When you reach the line containing "(CISCO-CDP-MIB::cdpCacheNativeVLAN) - (Optional but useful)" in the data below, reproduce it and every line that follows, exactly and without additions.

───── Data excerpts

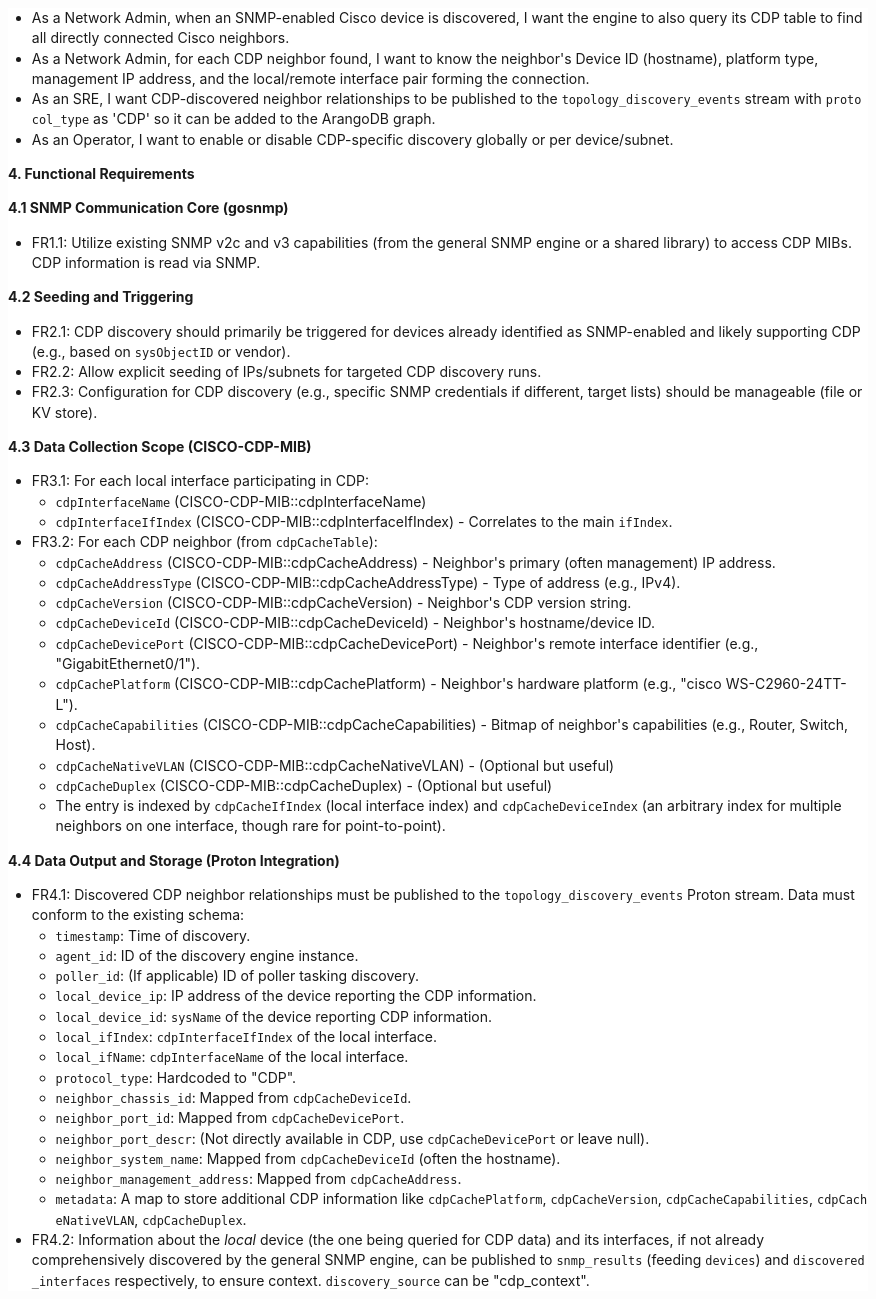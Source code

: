*   As a Network Admin, when an SNMP-enabled Cisco device is discovered, I want the engine to also query its CDP table to find all directly connected Cisco neighbors.
*   As a Network Admin, for each CDP neighbor found, I want to know the neighbor's Device ID (hostname), platform type, management IP address, and the local/remote interface pair forming the connection.
*   As an SRE, I want CDP-discovered neighbor relationships to be published to the `topology_discovery_events` stream with `protocol_type` as 'CDP' so it can be added to the ArangoDB graph.
*   As an Operator, I want to enable or disable CDP-specific discovery globally or per device/subnet.

**4. Functional Requirements**

**4.1 SNMP Communication Core (gosnmp)**
*   FR1.1: Utilize existing SNMP v2c and v3 capabilities (from the general SNMP engine or a shared library) to access CDP MIBs. CDP information is read via SNMP.

**4.2 Seeding and Triggering**
*   FR2.1: CDP discovery should primarily be triggered for devices already identified as SNMP-enabled and likely supporting CDP (e.g., based on `sysObjectID` or vendor).
*   FR2.2: Allow explicit seeding of IPs/subnets for targeted CDP discovery runs.
*   FR2.3: Configuration for CDP discovery (e.g., specific SNMP credentials if different, target lists) should be manageable (file or KV store).

**4.3 Data Collection Scope (CISCO-CDP-MIB)**
*   FR3.1: For each local interface participating in CDP:
    *   `cdpInterfaceName` (CISCO-CDP-MIB::cdpInterfaceName)
    *   `cdpInterfaceIfIndex` (CISCO-CDP-MIB::cdpInterfaceIfIndex) - Correlates to the main `ifIndex`.
*   FR3.2: For each CDP neighbor (from `cdpCacheTable`):
    *   `cdpCacheAddress` (CISCO-CDP-MIB::cdpCacheAddress) - Neighbor's primary (often management) IP address.
    *   `cdpCacheAddressType` (CISCO-CDP-MIB::cdpCacheAddressType) - Type of address (e.g., IPv4).
    *   `cdpCacheVersion` (CISCO-CDP-MIB::cdpCacheVersion) - Neighbor's CDP version string.
    *   `cdpCacheDeviceId` (CISCO-CDP-MIB::cdpCacheDeviceId) - Neighbor's hostname/device ID.
    *   `cdpCacheDevicePort` (CISCO-CDP-MIB::cdpCacheDevicePort) - Neighbor's remote interface identifier (e.g., "GigabitEthernet0/1").
    *   `cdpCachePlatform` (CISCO-CDP-MIB::cdpCachePlatform) - Neighbor's hardware platform (e.g., "cisco WS-C2960-24TT-L").
    *   `cdpCacheCapabilities` (CISCO-CDP-MIB::cdpCacheCapabilities) - Bitmap of neighbor's capabilities (e.g., Router, Switch, Host).
    *   `cdpCacheNativeVLAN` (CISCO-CDP-MIB::cdpCacheNativeVLAN) - (Optional but useful)
    *   `cdpCacheDuplex` (CISCO-CDP-MIB::cdpCacheDuplex) - (Optional but useful)
    *   The entry is indexed by `cdpCacheIfIndex` (local interface index) and `cdpCacheDeviceIndex` (an arbitrary index for multiple neighbors on one interface, though rare for point-to-point).

**4.4 Data Output and Storage (Proton Integration)**
*   FR4.1: Discovered CDP neighbor relationships must be published to the `topology_discovery_events` Proton stream. Data must conform to the existing schema:
    *   `timestamp`: Time of discovery.
    *   `agent_id`: ID of the discovery engine instance.
    *   `poller_id`: (If applicable) ID of poller tasking discovery.
    *   `local_device_ip`: IP address of the device reporting the CDP information.
    *   `local_device_id`: `sysName` of the device reporting CDP information.
    *   `local_ifIndex`: `cdpInterfaceIfIndex` of the local interface.
    *   `local_ifName`: `cdpInterfaceName` of the local interface.
    *   `protocol_type`: Hardcoded to "CDP".
    *   `neighbor_chassis_id`: Mapped from `cdpCacheDeviceId`.
    *   `neighbor_port_id`: Mapped from `cdpCacheDevicePort`.
    *   `neighbor_port_descr`: (Not directly available in CDP, use `cdpCacheDevicePort` or leave null).
    *   `neighbor_system_name`: Mapped from `cdpCacheDeviceId` (often the hostname).
    *   `neighbor_management_address`: Mapped from `cdpCacheAddress`.
    *   `metadata`: A map to store additional CDP information like `cdpCachePlatform`, `cdpCacheVersion`, `cdpCacheCapabilities`, `cdpCacheNativeVLAN`, `cdpCacheDuplex`.
*   FR4.2: Information about the *local* device (the one being queried for CDP data) and its interfaces, if not already comprehensively discovered by the general SNMP engine, can be published to `snmp_results` (feeding `devices`) and `discovered_interfaces` respectively, to ensure context. `discovery_source` can be "cdp_context".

──────────

#### Result of the task
    *   `cdpCacheNativeVLAN` (CISCO-CDP-MIB::cdpCacheNativeVLAN) - (Optional but useful)
    *   `cdpCacheDuplex` (CISCO-CDP-MIB::cdpCacheDuplex) - (Optional but useful)
    *   The entry is indexed by `cdpCacheIfIndex` (local interface index) and `cdpCacheDeviceIndex` (an arbitrary index for multiple neighbors on one interface, though rare for point-to-point).

**4.4 Data Output and Storage (Proton Integration)**
*   FR4.1: Discovered CDP neighbor relationships must be published to the `topology_discovery_events` Proton stream. Data must conform to the existing schema:
    *   `timestamp`: Time of discovery.
    *   `agent_id`: ID of the discovery engine instance.
    *   `poller_id`: (If applicable) ID of poller tasking discovery.
    *   `local_device_ip`: IP address of the device reporting the CDP information.
    *   `local_device_id`: `sysName` of the device reporting CDP information.
    *   `local_ifIndex`: `cdpInterfaceIfIndex` of the local interface.
    *   `local_ifName`: `cdpInterfaceName` of the local interface.
    *   `protocol_type`: Hardcoded to "CDP".
    *   `neighbor_chassis_id`: Mapped from `cdpCacheDeviceId`.
    *   `neighbor_port_id`: Mapped from `cdpCacheDevicePort`.
    *   `neighbor_port_descr`: (Not directly available in CDP, use `cdpCacheDevicePort` or leave null).
    *   `neighbor_system_name`: Mapped from `cdpCacheDeviceId` (often the hostname).
    *   `neighbor_management_address`: Mapped from `cdpCacheAddress`.
    *   `metadata`: A map to store additional CDP information like `cdpCachePlatform`, `cdpCacheVersion`, `cdpCacheCapabilities`, `cdpCacheNativeVLAN`, `cdpCacheDuplex`.
*   FR4.2: Information about the *local* device (the one being queried for CDP data) and its interfaces, if not already comprehensively discovered by the general SNMP engine, can be published to `snmp_results` (feeding `devices`) and `discovered_interfaces` respectively, to ensure context. `discovery_source` can be "cdp_context".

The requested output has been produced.